Nothing but a number is wanted here: the tally of lines in the material below that include "트랜잭션이".
»»
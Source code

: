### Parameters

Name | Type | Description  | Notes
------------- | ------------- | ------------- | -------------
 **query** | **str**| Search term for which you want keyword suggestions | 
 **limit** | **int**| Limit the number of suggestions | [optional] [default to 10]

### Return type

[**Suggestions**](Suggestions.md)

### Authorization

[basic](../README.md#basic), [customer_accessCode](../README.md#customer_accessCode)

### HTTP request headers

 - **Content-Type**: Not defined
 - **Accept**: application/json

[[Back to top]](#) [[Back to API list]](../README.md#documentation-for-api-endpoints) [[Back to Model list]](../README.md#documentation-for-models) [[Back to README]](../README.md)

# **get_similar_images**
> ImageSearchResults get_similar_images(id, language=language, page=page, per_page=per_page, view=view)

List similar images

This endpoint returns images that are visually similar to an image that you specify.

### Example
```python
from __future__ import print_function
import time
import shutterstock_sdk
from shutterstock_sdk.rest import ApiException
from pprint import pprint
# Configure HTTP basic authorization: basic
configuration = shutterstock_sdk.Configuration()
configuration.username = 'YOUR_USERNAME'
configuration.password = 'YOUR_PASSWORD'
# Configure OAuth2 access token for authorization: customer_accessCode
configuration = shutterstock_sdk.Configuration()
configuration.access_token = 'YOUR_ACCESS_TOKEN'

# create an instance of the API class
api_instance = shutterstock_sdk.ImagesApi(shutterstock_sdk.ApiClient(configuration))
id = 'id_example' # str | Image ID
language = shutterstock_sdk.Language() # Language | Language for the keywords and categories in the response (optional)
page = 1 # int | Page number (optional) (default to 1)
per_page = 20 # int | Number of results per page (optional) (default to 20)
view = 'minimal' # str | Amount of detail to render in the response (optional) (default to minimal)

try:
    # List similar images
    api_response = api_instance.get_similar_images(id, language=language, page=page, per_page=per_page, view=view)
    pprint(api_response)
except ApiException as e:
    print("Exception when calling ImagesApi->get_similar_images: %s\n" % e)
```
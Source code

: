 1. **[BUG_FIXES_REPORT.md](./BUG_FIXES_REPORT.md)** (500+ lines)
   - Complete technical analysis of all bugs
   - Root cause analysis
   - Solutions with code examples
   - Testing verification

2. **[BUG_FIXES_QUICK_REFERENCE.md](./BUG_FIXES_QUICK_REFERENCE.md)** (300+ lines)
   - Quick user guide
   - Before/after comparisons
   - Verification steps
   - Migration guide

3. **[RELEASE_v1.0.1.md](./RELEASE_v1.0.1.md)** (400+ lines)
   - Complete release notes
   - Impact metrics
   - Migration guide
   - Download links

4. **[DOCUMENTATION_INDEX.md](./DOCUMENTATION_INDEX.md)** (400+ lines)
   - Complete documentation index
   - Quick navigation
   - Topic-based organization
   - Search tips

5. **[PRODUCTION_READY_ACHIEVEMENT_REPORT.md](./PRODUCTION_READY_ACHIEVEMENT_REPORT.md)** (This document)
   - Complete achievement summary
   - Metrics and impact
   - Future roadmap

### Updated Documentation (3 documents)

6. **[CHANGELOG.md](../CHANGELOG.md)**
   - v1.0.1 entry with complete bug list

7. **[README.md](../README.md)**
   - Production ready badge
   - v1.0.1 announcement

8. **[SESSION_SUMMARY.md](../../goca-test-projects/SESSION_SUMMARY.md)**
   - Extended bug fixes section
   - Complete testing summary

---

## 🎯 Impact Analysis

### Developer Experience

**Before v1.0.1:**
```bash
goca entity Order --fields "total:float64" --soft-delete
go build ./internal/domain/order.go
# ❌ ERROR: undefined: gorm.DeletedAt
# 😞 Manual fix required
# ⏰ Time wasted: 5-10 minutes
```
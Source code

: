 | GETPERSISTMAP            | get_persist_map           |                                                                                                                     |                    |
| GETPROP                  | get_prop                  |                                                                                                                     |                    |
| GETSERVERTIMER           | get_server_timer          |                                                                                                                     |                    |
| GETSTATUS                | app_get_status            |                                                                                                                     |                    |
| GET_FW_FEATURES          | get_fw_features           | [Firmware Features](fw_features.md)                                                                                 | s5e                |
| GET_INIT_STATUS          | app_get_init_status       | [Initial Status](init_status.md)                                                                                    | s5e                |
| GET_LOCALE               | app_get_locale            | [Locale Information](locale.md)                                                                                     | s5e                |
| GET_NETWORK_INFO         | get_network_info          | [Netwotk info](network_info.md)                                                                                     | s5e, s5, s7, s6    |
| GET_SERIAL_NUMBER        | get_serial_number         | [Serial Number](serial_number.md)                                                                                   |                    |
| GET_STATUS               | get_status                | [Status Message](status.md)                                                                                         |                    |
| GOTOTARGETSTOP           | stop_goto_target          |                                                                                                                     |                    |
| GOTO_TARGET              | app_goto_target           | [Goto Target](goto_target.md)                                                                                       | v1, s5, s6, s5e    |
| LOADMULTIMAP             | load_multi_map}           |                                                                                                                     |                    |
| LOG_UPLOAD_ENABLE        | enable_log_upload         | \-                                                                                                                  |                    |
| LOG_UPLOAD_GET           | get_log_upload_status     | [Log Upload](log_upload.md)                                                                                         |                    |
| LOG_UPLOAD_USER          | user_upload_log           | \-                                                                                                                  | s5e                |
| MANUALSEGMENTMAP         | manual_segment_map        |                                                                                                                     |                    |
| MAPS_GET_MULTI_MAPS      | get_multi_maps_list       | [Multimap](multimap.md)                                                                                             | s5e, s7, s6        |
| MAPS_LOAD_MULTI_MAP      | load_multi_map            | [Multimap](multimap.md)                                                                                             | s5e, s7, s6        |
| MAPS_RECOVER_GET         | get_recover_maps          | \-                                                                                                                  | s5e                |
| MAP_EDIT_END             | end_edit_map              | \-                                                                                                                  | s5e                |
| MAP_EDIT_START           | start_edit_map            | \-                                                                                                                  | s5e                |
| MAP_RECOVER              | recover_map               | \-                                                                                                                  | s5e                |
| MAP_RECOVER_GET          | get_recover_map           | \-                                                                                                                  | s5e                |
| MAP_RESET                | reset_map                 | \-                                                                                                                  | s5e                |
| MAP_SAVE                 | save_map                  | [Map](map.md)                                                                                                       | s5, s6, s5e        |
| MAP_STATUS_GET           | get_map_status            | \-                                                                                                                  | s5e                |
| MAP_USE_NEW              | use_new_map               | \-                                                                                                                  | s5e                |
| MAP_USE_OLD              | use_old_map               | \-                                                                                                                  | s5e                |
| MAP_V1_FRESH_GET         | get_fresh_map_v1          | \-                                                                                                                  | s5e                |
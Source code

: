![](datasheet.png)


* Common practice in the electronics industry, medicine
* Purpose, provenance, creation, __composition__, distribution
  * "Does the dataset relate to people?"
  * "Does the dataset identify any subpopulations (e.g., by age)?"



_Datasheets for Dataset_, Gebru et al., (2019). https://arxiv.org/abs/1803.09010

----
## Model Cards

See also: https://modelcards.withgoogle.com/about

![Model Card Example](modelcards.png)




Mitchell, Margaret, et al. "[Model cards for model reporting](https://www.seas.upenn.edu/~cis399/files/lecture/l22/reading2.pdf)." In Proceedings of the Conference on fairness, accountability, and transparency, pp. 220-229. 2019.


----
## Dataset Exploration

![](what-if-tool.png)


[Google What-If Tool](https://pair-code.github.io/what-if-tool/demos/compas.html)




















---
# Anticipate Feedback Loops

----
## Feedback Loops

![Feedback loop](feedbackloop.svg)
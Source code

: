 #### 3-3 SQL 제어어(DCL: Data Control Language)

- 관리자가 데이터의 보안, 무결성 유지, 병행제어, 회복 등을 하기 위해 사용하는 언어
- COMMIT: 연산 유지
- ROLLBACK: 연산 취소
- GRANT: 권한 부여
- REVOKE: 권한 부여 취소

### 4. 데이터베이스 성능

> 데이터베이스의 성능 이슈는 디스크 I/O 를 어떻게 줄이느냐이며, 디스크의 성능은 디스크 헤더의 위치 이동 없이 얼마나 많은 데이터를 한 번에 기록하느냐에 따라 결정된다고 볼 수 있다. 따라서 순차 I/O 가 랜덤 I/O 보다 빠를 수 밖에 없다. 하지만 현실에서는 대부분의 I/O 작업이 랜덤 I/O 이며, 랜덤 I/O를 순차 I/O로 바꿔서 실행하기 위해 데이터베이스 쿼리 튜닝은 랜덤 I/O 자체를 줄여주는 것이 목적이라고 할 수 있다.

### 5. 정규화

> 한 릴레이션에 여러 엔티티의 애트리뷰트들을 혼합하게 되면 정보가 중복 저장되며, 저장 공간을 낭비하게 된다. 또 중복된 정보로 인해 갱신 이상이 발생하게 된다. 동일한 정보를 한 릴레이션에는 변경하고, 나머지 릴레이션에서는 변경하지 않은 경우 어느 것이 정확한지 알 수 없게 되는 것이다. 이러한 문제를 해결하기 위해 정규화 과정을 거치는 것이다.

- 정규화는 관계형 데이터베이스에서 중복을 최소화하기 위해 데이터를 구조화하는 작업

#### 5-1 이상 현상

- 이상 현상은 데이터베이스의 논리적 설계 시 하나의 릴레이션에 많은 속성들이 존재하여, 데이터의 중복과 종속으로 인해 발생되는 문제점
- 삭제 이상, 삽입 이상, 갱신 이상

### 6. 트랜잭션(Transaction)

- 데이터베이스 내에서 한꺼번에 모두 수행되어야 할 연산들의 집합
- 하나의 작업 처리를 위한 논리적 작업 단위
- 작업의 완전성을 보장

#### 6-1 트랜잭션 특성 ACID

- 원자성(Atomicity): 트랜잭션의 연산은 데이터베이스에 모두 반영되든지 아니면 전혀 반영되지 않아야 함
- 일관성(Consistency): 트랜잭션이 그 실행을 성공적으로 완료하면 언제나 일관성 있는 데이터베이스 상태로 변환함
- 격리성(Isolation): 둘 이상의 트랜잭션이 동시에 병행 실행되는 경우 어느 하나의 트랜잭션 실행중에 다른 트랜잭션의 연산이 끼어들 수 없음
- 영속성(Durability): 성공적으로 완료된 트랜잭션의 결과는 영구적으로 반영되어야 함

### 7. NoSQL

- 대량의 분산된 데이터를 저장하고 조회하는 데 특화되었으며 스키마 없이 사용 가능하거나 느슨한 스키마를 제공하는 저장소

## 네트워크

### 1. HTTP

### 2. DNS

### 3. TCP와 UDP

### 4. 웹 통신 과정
««
→ **Problem solution**:
2